This is Marie, talking this time about the Marietta Square Farmer’s Market, which we’ve been visiting most Saturday mornings for the last few years, even if parking there is often difficult. Since 2008, it has grown and there is usually a very nice crowd.
The organic eggs sold by vendors there taste so much better than standard commercial products that they are just about the first things I go for every visit. The first couple of years I went there were only a very few vendors who sold eggs, and they often sold out very early. This year it seems every third vendor is selling eggs, so I can actually go a little late, say 9:30 or so, and still be able to get my fix. The first year there was a lovely older gentleman who was a ball to talk to and who also sold turkey eggs as well as chicken eggs; sadly, he didn’t have a card, doesn’t seem to visit the Marietta market any more, and my memory is terribly faulty, so I can’t share his name with you.
My current loyalties are with a business called Little Red Hen Farms. While their eggs taste just as good as those from the other vendors, the deciding factor is a) I have a strange fondness for the green eggs from araucana chickens, and b) these folks sell the eggs in dozen-and-a-half lots, which seems to be just about the right amount. They also have a web site and Facebook page where I can see happy chickens walking around in grass. That means a lot to me. Another dealer I have had good experiences with is Bray Family Farms.
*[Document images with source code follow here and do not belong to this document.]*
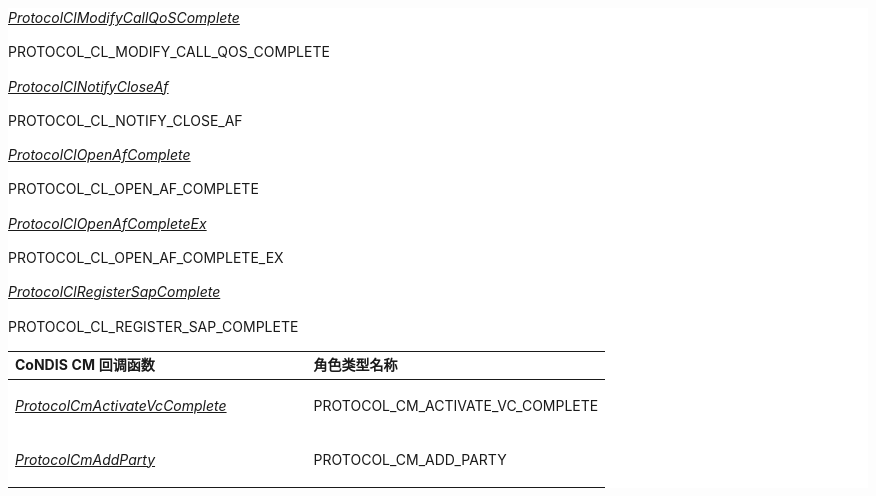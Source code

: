 <td align="left"><p><a href="https://docs.microsoft.com/windows-hardware/drivers/ddi/content/ndis/nc-ndis-protocol_cl_modify_call_qos_complete" data-raw-source="[&lt;em&gt;ProtocolClModifyCallQoSComplete&lt;/em&gt;](https://docs.microsoft.com/windows-hardware/drivers/ddi/content/ndis/nc-ndis-protocol_cl_modify_call_qos_complete)"><em>ProtocolClModifyCallQoSComplete</em></a></p></td>
<td align="left"><p>PROTOCOL_CL_MODIFY_CALL_QOS_COMPLETE</p></td>
</tr>
<tr class="odd">
<td align="left"><p><a href="https://docs.microsoft.com/windows-hardware/drivers/ddi/content/ndis/nc-ndis-protocol_cl_notify_close_af" data-raw-source="[&lt;em&gt;ProtocolClNotifyCloseAf&lt;/em&gt;](https://docs.microsoft.com/windows-hardware/drivers/ddi/content/ndis/nc-ndis-protocol_cl_notify_close_af)"><em>ProtocolClNotifyCloseAf</em></a></p></td>
<td align="left"><p>PROTOCOL_CL_NOTIFY_CLOSE_AF</p></td>
</tr>
<tr class="even">
<td align="left"><p><a href="https://docs.microsoft.com/windows-hardware/drivers/ddi/content/ndis/nc-ndis-protocol_cl_open_af_complete_ex" data-raw-source="[&lt;em&gt;ProtocolClOpenAfComplete&lt;/em&gt;](https://docs.microsoft.com/windows-hardware/drivers/ddi/content/ndis/nc-ndis-protocol_cl_open_af_complete_ex)"><em>ProtocolClOpenAfComplete</em></a></p></td>
<td align="left"><p>PROTOCOL_CL_OPEN_AF_COMPLETE</p></td>
</tr>
<tr class="odd">
<td align="left"><p><a href="https://docs.microsoft.com/windows-hardware/drivers/ddi/content/ndis/nc-ndis-protocol_cl_open_af_complete_ex" data-raw-source="[&lt;em&gt;ProtocolClOpenAfCompleteEx&lt;/em&gt;](https://docs.microsoft.com/windows-hardware/drivers/ddi/content/ndis/nc-ndis-protocol_cl_open_af_complete_ex)"><em>ProtocolClOpenAfCompleteEx</em></a></p></td>
<td align="left"><p>PROTOCOL_CL_OPEN_AF_COMPLETE_EX</p></td>
</tr>
<tr class="even">
<td align="left"><p><a href="https://docs.microsoft.com/windows-hardware/drivers/ddi/content/ndis/nc-ndis-protocol_cl_register_sap_complete" data-raw-source="[&lt;em&gt;ProtocolClRegisterSapComplete&lt;/em&gt;](https://docs.microsoft.com/windows-hardware/drivers/ddi/content/ndis/nc-ndis-protocol_cl_register_sap_complete)"><em>ProtocolClRegisterSapComplete</em></a></p></td>
<td align="left"><p>PROTOCOL_CL_REGISTER_SAP_COMPLETE</p></td>
</tr>
</tbody>
</table>

 

<table>
<colgroup>
<col width="50%" />
<col width="50%" />
</colgroup>
<thead>
<tr class="header">
<th align="left">CoNDIS CM 回调函数</th>
<th align="left">角色类型名称</th>
</tr>
</thead>
<tbody>
<tr class="odd">
<td align="left"><p><a href="https://docs.microsoft.com/windows-hardware/drivers/ddi/content/ndis/nc-ndis-protocol_cm_activate_vc_complete" data-raw-source="[&lt;em&gt;ProtocolCmActivateVcComplete&lt;/em&gt;](https://docs.microsoft.com/windows-hardware/drivers/ddi/content/ndis/nc-ndis-protocol_cm_activate_vc_complete)"><em>ProtocolCmActivateVcComplete</em></a></p></td>
<td align="left"><p>PROTOCOL_CM_ACTIVATE_VC_COMPLETE</p></td>
</tr>
<tr class="even">
<td align="left"><p><a href="https://docs.microsoft.com/windows-hardware/drivers/ddi/content/ndis/nc-ndis-protocol_cm_add_party" data-raw-source="[&lt;em&gt;ProtocolCmAddParty&lt;/em&gt;](https://docs.microsoft.com/windows-hardware/drivers/ddi/content/ndis/nc-ndis-protocol_cm_add_party)"><em>ProtocolCmAddParty</em></a></p></td>
<td align="left"><p>PROTOCOL_CM_ADD_PARTY</p></td>
</tr>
After getting my egg fix I wander around to the veggie dealers. The farmer’s market prices in Marietta don’t discount all that much from grocery store prices; the main benefit is in quality of product. There is a large stand at the entrance of the market that is a resale place, and they generally have all the seasonal stuff first because they get some of their things from Florida early in the season, and then they keep getting things later than the local folks because they ship from the Carolinas. The truly local folks have a more limited selection but generally their things are a little better, especially the ones who sell tomatoes. You can get a very wide variety of those, and although it is well worth paying a little extra for the heirloom types, even the standard commercial varieties taste better when they have been picked the day before. The hydroponic lettuce dealers are pretty good, too, and I can’t say that one is better than the other; that said, Lee and Gordon Greens has given very slightly faster customer service and good advice. The thing I like most about their products is that they sell the whole head of lettuce with roots, so if you wrap the roots in a wet paper towel you can keep your purchase crisp and wonderful in the fridge for a surprisingly long time. There are a few other folks who have the extremely seasonal goods – one vendor sells out of a basketful of lovely things called Dragon Tongue beans during their extremely brief season, for example. Look for whatever obscure heirloom variety makes you happy.
Another of my favorite vendors is Emily G’s Jam of Love. Yes, I know, you may balk at paying $8 for a container of jam. However, if you actually look at the ingredients list for just about any commercially available one you will see that sugar is the first ingredient, rather than the fruit. If you do see fruit as the first ingredient, check whether that’s because they use more than one kind of sweetener – usually that accounts for the placement. A really good, flavorful jam has to be mostly fruit by weight, and that’s what these folks do. They have some interesting varieties as well; their Bold Blue is a really good accompaniment to pork, for instance, and the seasonal Pear Honey is delectable. The nice thing about going to the farmer’s market is that you can actually taste the varieties before you buy, so you don’t wind up choosing at random. Though honestly, you’ll probably be happy with whatever you pick up.
A favorite of the children is the Hometown Honey stand. They sell flavored honey straws along with pollen, regular honey, and beeswax. I have to admit at having picked up a few honey straws for snacking myself. The kids also enjoy Zara May’s Handcrafted Fudge. I try to avoid getting even the samples there because my limited budget winds up being spent on things we can actually turn into dinners.
After the essentials are taken care of, I usually try and pick up some chocolate milk from Johnston Family Farm. I say “try” because it’s a stupendously good product in very limited supply, and you have to be quick or it’s going to be gone gone gone. My husband actually has to cut his portion of chocolate with skim milk because it’s that rich. After that, if there’s any money left, it’s open season on the treats and goodies.
The King of Pops vendor who recently started coming to the market has some appallingly tasty products. Grant was tempted to come join us shopping when we told him that King of Pops was selling Arnold Palmer flavored popsicles, but sadly that wasn’t among the ones they brought the following week. He bought an orange coconut for the boychild, and we shared a raspberry lime. Truly, you have never had a popsicle this good.
Paul’s Pot Pies have been welcome, albeit infrequent, additions to our menu. I recommend the creole shrimp flavor, which is not always carried – ask about it. After checking their web site as a refresher I realize that another flavor that hasn’t been in the free samples is chicken curry–I will need to check them out. Another recent addition to the “only for a splurge” is Atlanta Fresh Artisan Creamery. Their yogurt is great. I wish I could afford more of it.
The farmer’s market in Marietta may not be very large as these things go, but it is a pleasant experience every time. And if you enjoy free samples, you will definitely have a good time grazing the aisles.